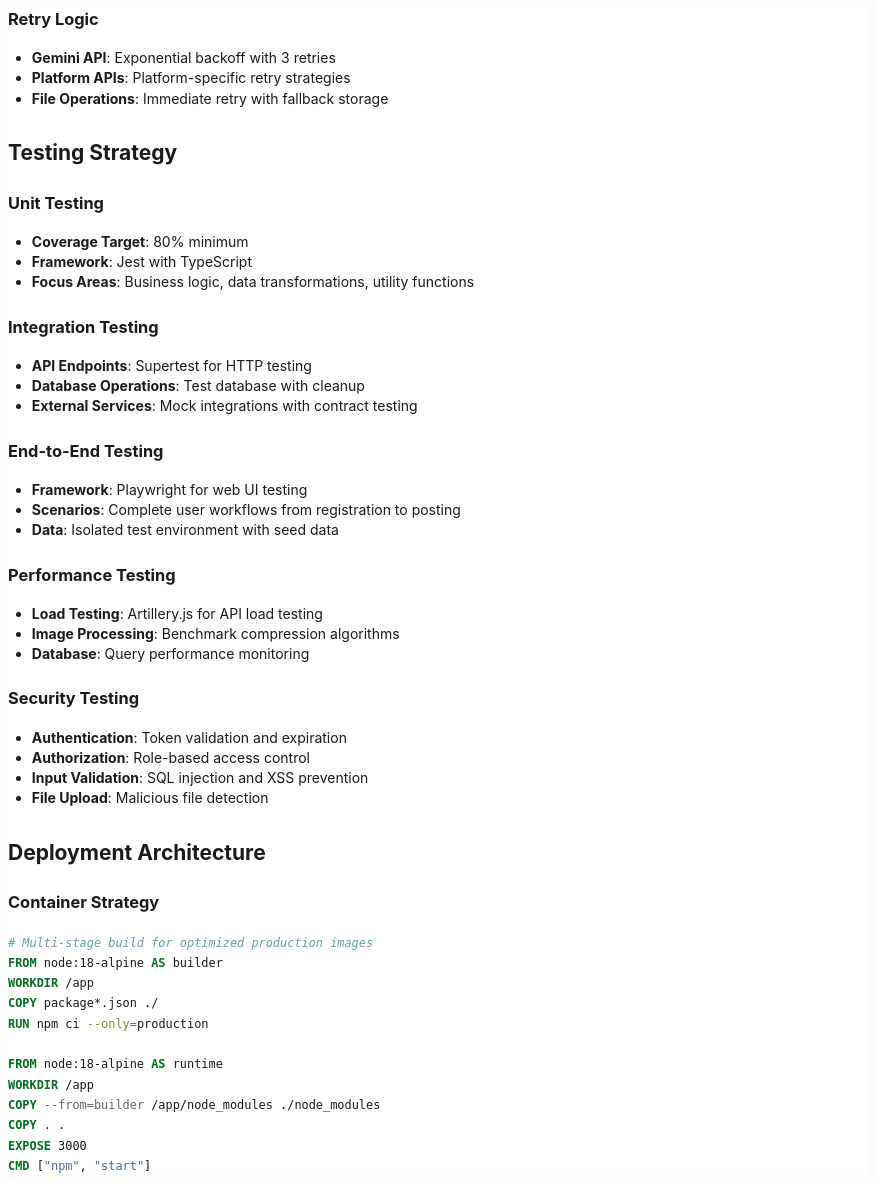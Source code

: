 ### Retry Logic

- **Gemini API**: Exponential backoff with 3 retries
- **Platform APIs**: Platform-specific retry strategies
- **File Operations**: Immediate retry with fallback storage

## Testing Strategy

### Unit Testing
- **Coverage Target**: 80% minimum
- **Framework**: Jest with TypeScript
- **Focus Areas**: Business logic, data transformations, utility functions

### Integration Testing
- **API Endpoints**: Supertest for HTTP testing
- **Database Operations**: Test database with cleanup
- **External Services**: Mock integrations with contract testing

### End-to-End Testing
- **Framework**: Playwright for web UI testing
- **Scenarios**: Complete user workflows from registration to posting
- **Data**: Isolated test environment with seed data

### Performance Testing
- **Load Testing**: Artillery.js for API load testing
- **Image Processing**: Benchmark compression algorithms
- **Database**: Query performance monitoring

### Security Testing
- **Authentication**: Token validation and expiration
- **Authorization**: Role-based access control
- **Input Validation**: SQL injection and XSS prevention
- **File Upload**: Malicious file detection

## Deployment Architecture

### Container Strategy
```dockerfile
# Multi-stage build for optimized production images
FROM node:18-alpine AS builder
WORKDIR /app
COPY package*.json ./
RUN npm ci --only=production

FROM node:18-alpine AS runtime
WORKDIR /app
COPY --from=builder /app/node_modules ./node_modules
COPY . .
EXPOSE 3000
CMD ["npm", "start"]
```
::::
Show every line from the entries that includes the word "COPY".

COPY package*.json ./
COPY --from=builder /app/node_modules ./node_modules
COPY . .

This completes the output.